The museum opened in 2003 in grade I listed early-19th century Georgian "low" sugar warehouses built in 1802 on the north side of West India Docks, a short walk from Canary Wharf.

Collections and exhibits
Much of the museum's collection is from the museum and archives of the Port of London Authority, which became part of the port and river collections of the Museum of London in the 1970s. These were put into storage by the Museum of London in 1985. The museum includes videos presented by Tony Robinson, and it houses a large collection of historical artifacts, models, and pictures in 12 galleries and a children's gallery (Mudlarks), arranged over two floors.

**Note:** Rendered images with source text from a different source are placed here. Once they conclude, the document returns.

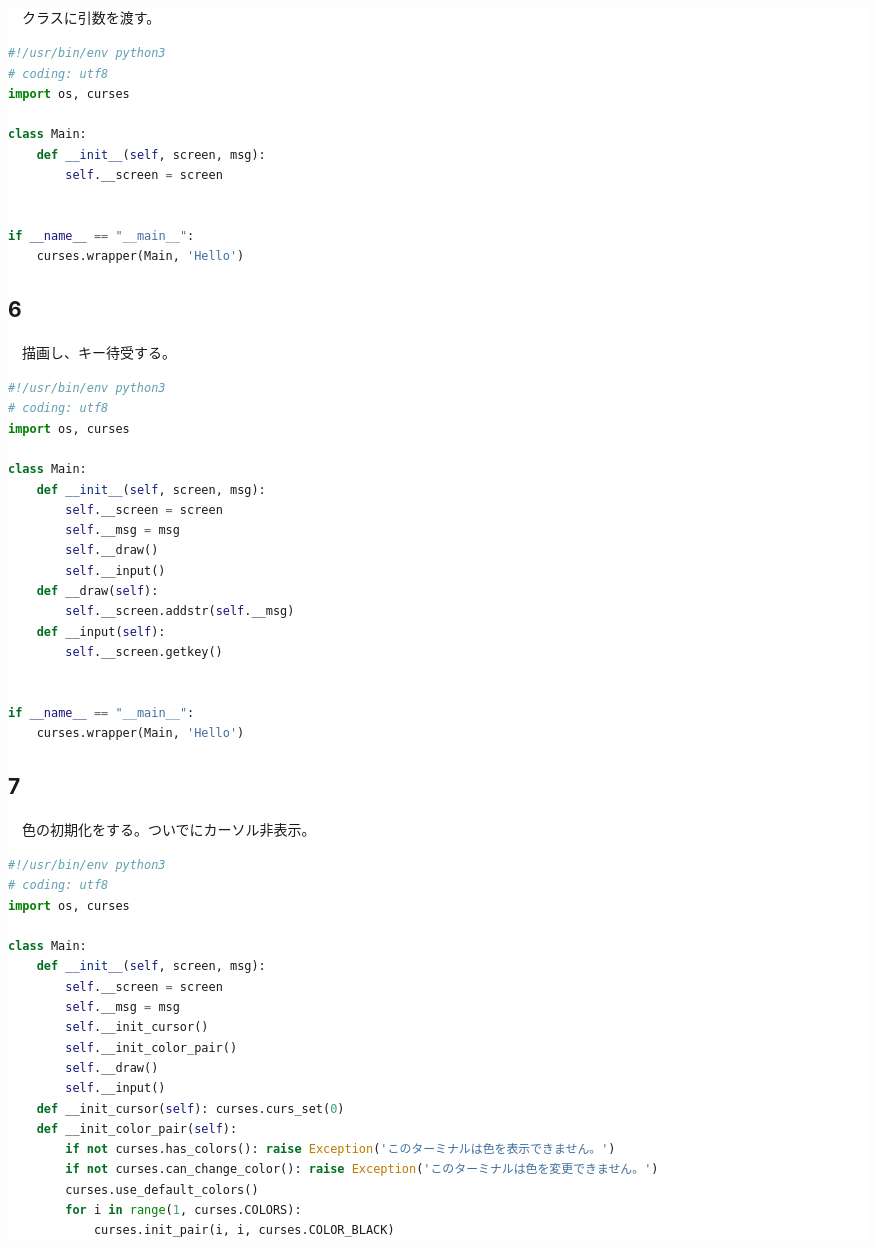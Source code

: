 　クラスに引数を渡す。

```python
#!/usr/bin/env python3
# coding: utf8
import os, curses

class Main:
    def __init__(self, screen, msg):
        self.__screen = screen


if __name__ == "__main__":
    curses.wrapper(Main, 'Hello')
```

## 6

　描画し、キー待受する。

```python
#!/usr/bin/env python3
# coding: utf8
import os, curses

class Main:
    def __init__(self, screen, msg):
        self.__screen = screen
        self.__msg = msg
        self.__draw()
        self.__input()
    def __draw(self):
        self.__screen.addstr(self.__msg)
    def __input(self):
        self.__screen.getkey()


if __name__ == "__main__":
    curses.wrapper(Main, 'Hello')
```


## 7

　色の初期化をする。ついでにカーソル非表示。

```python
#!/usr/bin/env python3
# coding: utf8
import os, curses

class Main:
    def __init__(self, screen, msg):
        self.__screen = screen
        self.__msg = msg
        self.__init_cursor()
        self.__init_color_pair()
        self.__draw()
        self.__input()
    def __init_cursor(self): curses.curs_set(0)
    def __init_color_pair(self):
        if not curses.has_colors(): raise Exception('このターミナルは色を表示できません。')
        if not curses.can_change_color(): raise Exception('このターミナルは色を変更できません。')
        curses.use_default_colors()
        for i in range(1, curses.COLORS):
            curses.init_pair(i, i, curses.COLOR_BLACK)
```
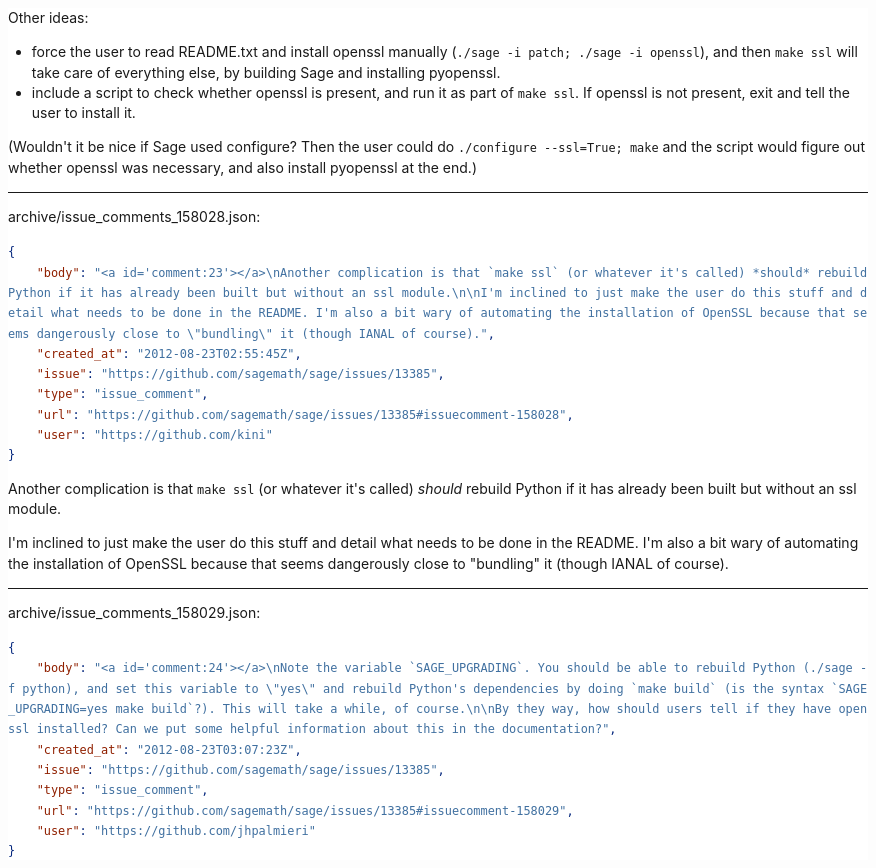 Other ideas: 
- force the user to read README.txt and install openssl manually (`./sage -i patch; ./sage -i openssl`), and then `make ssl` will take care of everything else, by building Sage and installing pyopenssl.
- include a script to check whether openssl is present, and run it as part of `make ssl`. If openssl is not present, exit and tell the user to install it.

(Wouldn't it be nice if Sage used configure? Then the user could do `./configure --ssl=True; make` and the script would figure out whether openssl was necessary, and also install pyopenssl at the end.)



---

archive/issue_comments_158028.json:
```json
{
    "body": "<a id='comment:23'></a>\nAnother complication is that `make ssl` (or whatever it's called) *should* rebuild Python if it has already been built but without an ssl module.\n\nI'm inclined to just make the user do this stuff and detail what needs to be done in the README. I'm also a bit wary of automating the installation of OpenSSL because that seems dangerously close to \"bundling\" it (though IANAL of course).",
    "created_at": "2012-08-23T02:55:45Z",
    "issue": "https://github.com/sagemath/sage/issues/13385",
    "type": "issue_comment",
    "url": "https://github.com/sagemath/sage/issues/13385#issuecomment-158028",
    "user": "https://github.com/kini"
}
```

<a id='comment:23'></a>
Another complication is that `make ssl` (or whatever it's called) *should* rebuild Python if it has already been built but without an ssl module.

I'm inclined to just make the user do this stuff and detail what needs to be done in the README. I'm also a bit wary of automating the installation of OpenSSL because that seems dangerously close to "bundling" it (though IANAL of course).



---

archive/issue_comments_158029.json:
```json
{
    "body": "<a id='comment:24'></a>\nNote the variable `SAGE_UPGRADING`. You should be able to rebuild Python (./sage -f python), and set this variable to \"yes\" and rebuild Python's dependencies by doing `make build` (is the syntax `SAGE_UPGRADING=yes make build`?). This will take a while, of course.\n\nBy they way, how should users tell if they have openssl installed? Can we put some helpful information about this in the documentation?",
    "created_at": "2012-08-23T03:07:23Z",
    "issue": "https://github.com/sagemath/sage/issues/13385",
    "type": "issue_comment",
    "url": "https://github.com/sagemath/sage/issues/13385#issuecomment-158029",
    "user": "https://github.com/jhpalmieri"
}
```
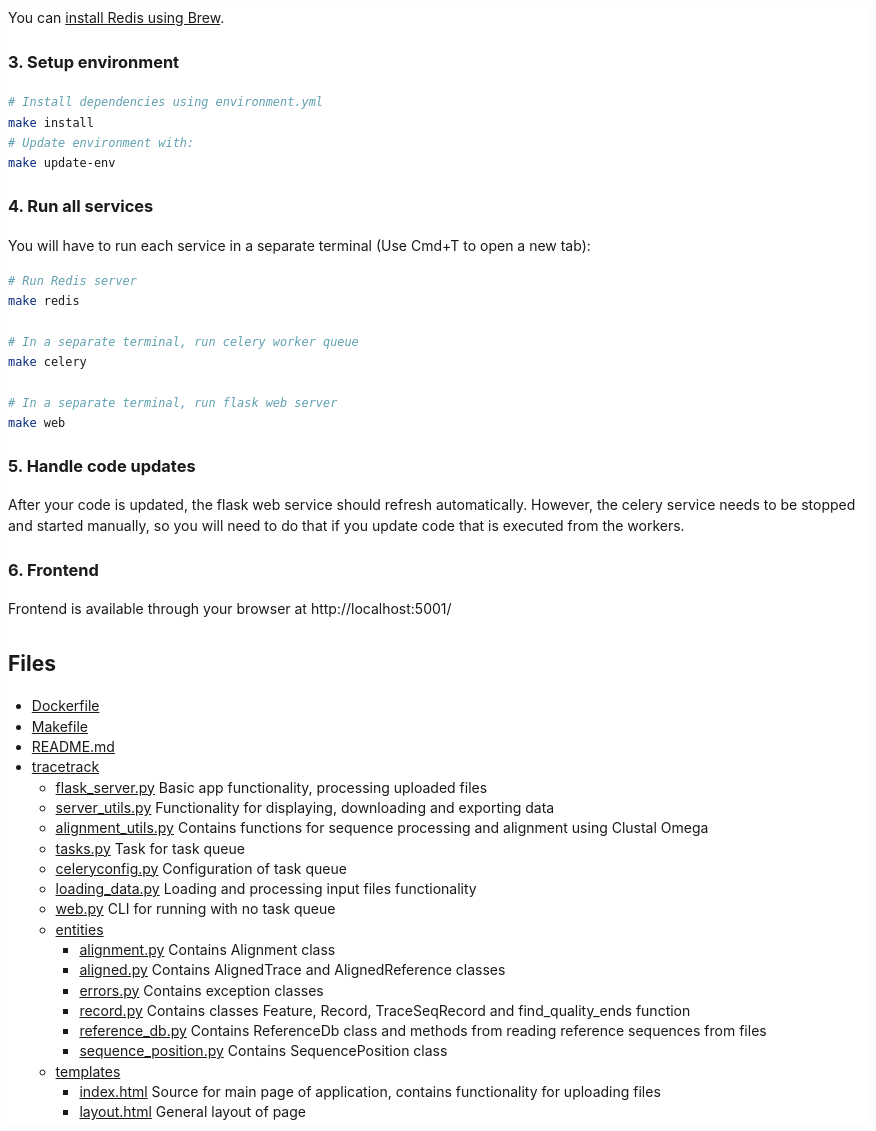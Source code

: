 You can [install Redis using Brew](https://medium.com/@petehouston/install-and-config-redis-on-mac-os-x-via-homebrew-eb8df9a4f298).

### 3. Setup environment

```bash
# Install dependencies using environment.yml
make install
# Update environment with:
make update-env
```

### 4. Run all services

You will have to run each service in a separate terminal (Use Cmd+T to open a new tab):

```bash
# Run Redis server
make redis

# In a separate terminal, run celery worker queue
make celery

# In a separate terminal, run flask web server
make web
```
### 5. Handle code updates

After your code is updated, the flask web service should refresh automatically. However, the celery service
needs to be stopped and started manually, so you will need to do that if you update code 
that is executed from the workers.

### 6. Frontend

Frontend is available through your browser at http://localhost:5001/

## Files

- [Dockerfile](Dockerfile) 
- [Makefile](Makefile) 
- [README.md](README.md) 
- [tracetrack](tracetrack) 
  - [flask_server.py](tracetrack/flask_server.py) Basic app functionality, processing uploaded files
  - [server_utils.py](tracetrack/server_utils.py) Functionality for displaying, downloading and exporting data
  - [alignment_utils.py](tracetrack/alignment_utils.py) Contains functions for sequence processing and alignment using Clustal Omega
  - [tasks.py](tracetrack/tasks.py) Task for task queue
  - [celeryconfig.py](tracetrack/celeryconfig.py) Configuration of task queue
  - [loading_data.py](tracetrack/loading_data.py) Loading and processing input files functionality
  - [web.py](tracetrack/web.py) CLI for running with no task queue
  - [entities](tracetrack/entities)
    - [alignment.py](tracetrack/entities/alignment.py) Contains Alignment class
    - [aligned.py](tracetrack/entities/aligned.py) Contains AlignedTrace and AlignedReference classes
    - [errors.py](tracetrack/entities/errors.py) Contains exception classes
    - [record.py](tracetrack/entities/record.py) Contains classes Feature, Record, TraceSeqRecord and find_quality_ends function
    - [reference_db.py](tracetrack/entities/reference_db.py) Contains ReferenceDb class and methods from reading reference sequences from files
    - [sequence_position.py](tracetrack/entities/sequence_position.py) Contains SequencePosition class
  - [templates](tracetrack/templates) 
    - [index.html](tracetrack/templates/index.html)  Source for main page of application, contains functionality for uploading files 
    - [layout.html](tracetrack/templates/layout.html) General layout of page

Visitors are directed through the displays in chronological order. The periods covered range from the first port on the Thames in Roman times to the closure of the central London docks in the 1970s and subsequent transformation of the area with commercial and residential developments.

The Museum of London Docklands has a lecture theatre and meeting rooms and hosts talks and events connected with the docks. Several workers who worked on the docks in the 1960s take part in these events, including one from the Pentonville Five. The reading room and Sainsbury's Study Centre house the archives.

The museum acquired several historic vessels for preservation over its existence. Among these were the tugboats Knocker White and Varlet, both acquired in 1986. By the 2010s the museum had decided to rationalise its collection of vessels, one was transferred to a local group, and another, the Wey barge Perseverance IV, to the National Trust. The last two vessels, Knocker White and Varlet, were transferred to Trinity Buoy Wharf in November 2016.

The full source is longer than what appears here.